Raw data:

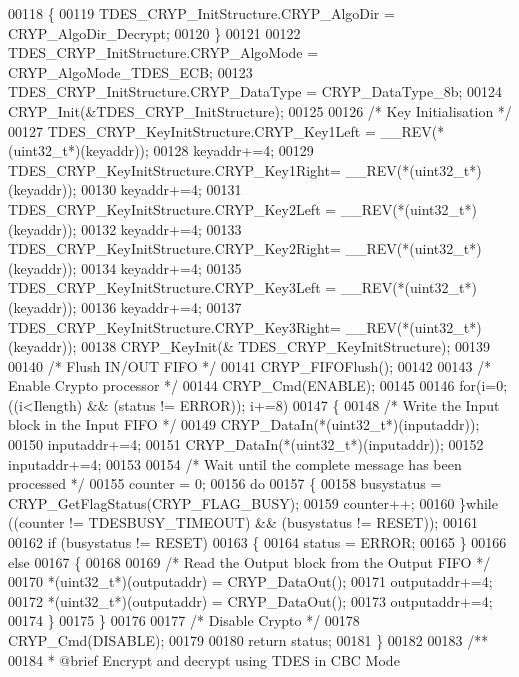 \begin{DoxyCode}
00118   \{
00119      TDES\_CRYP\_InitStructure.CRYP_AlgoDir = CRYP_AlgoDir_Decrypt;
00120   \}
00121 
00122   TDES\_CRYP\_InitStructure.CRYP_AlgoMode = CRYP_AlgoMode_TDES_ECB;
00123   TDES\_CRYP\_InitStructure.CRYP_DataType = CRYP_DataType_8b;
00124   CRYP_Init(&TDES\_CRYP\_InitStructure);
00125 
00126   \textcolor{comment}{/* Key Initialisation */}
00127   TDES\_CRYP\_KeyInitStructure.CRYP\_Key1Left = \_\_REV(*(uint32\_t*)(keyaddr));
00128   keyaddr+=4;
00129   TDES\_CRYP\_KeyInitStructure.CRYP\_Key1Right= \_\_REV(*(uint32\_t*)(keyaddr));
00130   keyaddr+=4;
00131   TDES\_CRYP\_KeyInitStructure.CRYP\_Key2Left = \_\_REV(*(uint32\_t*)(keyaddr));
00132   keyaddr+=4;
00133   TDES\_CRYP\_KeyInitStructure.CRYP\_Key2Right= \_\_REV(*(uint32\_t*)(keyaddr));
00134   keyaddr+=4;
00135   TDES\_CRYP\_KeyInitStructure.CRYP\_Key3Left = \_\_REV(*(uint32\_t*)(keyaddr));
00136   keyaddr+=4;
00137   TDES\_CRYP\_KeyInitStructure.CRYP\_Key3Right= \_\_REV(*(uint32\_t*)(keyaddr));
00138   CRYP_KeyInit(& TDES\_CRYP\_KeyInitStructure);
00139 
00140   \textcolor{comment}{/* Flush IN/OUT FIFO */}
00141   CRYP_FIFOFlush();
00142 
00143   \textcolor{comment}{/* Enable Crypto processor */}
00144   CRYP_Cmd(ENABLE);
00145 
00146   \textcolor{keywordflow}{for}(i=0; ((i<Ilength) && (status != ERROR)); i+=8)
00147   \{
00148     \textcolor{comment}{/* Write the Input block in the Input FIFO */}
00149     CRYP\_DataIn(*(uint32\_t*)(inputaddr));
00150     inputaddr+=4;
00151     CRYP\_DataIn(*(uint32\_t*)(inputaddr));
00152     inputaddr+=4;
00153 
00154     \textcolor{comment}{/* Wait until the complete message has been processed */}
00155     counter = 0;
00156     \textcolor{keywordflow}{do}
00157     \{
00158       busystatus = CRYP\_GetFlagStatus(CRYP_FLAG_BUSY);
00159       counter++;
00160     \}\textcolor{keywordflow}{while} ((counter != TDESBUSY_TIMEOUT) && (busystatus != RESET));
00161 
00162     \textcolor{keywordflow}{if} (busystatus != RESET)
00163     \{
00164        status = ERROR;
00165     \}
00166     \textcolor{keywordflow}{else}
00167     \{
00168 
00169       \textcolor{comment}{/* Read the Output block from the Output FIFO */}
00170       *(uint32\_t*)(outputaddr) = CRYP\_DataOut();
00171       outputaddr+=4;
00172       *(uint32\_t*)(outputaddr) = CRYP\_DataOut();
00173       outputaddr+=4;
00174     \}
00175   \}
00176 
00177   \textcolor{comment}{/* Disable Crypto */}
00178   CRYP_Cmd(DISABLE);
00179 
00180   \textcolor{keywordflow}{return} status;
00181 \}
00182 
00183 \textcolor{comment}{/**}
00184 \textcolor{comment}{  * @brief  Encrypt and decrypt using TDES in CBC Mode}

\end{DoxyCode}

What to produce: Check every line of the records, and copy the ones that hold the word "keywordflow".

Result for this exercise:
00146   \textcolor{keywordflow}{for}(i=0; ((i<Ilength) && (status != ERROR)); i+=8)
00156     \textcolor{keywordflow}{do}
00160     \}\textcolor{keywordflow}{while} ((counter != TDESBUSY_TIMEOUT) && (busystatus != RESET));
00162     \textcolor{keywordflow}{if} (busystatus != RESET)
00166     \textcolor{keywordflow}{else}
00180   \textcolor{keywordflow}{return} status;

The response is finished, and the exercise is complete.